Data for the task:
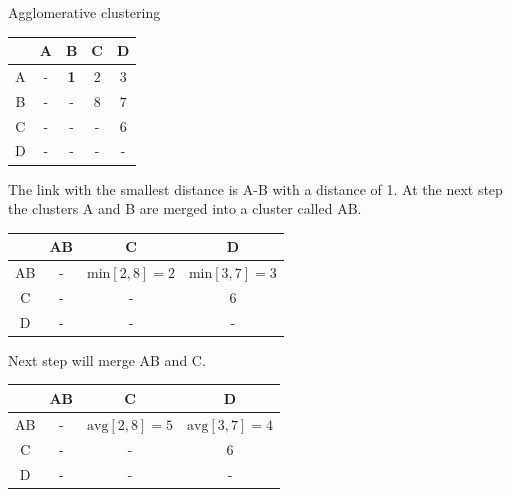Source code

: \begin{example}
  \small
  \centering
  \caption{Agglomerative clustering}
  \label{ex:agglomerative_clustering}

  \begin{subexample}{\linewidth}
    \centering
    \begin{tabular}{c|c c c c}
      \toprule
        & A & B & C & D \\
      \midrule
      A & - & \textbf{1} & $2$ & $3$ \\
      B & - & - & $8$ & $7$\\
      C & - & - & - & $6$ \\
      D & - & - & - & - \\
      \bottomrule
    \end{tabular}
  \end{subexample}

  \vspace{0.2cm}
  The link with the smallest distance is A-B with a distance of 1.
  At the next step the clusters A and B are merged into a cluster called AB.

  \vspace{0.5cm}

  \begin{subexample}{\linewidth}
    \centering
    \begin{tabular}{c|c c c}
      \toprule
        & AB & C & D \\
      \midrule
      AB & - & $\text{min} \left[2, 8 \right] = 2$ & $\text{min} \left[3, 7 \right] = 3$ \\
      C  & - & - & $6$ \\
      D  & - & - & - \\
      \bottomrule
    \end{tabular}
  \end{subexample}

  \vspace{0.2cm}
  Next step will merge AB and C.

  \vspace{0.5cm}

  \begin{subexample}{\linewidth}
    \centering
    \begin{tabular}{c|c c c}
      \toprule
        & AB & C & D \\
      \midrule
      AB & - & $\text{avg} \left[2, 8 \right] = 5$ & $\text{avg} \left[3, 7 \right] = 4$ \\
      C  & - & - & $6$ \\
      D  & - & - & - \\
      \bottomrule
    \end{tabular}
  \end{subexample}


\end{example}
---
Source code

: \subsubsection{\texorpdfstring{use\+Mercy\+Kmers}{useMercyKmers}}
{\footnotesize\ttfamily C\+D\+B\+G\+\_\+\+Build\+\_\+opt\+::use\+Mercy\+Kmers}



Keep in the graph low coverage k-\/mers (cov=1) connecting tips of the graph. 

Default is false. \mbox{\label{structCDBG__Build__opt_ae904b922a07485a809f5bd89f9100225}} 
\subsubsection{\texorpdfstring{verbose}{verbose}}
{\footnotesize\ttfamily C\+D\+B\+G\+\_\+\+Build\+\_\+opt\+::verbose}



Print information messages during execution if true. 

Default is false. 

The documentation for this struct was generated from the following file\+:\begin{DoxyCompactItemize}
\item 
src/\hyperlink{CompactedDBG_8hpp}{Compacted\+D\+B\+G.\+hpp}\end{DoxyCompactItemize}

Your objective:
Across all the lines of the data, count those that include the word "Default" and reply with that number only.

Solution for this exercise:
2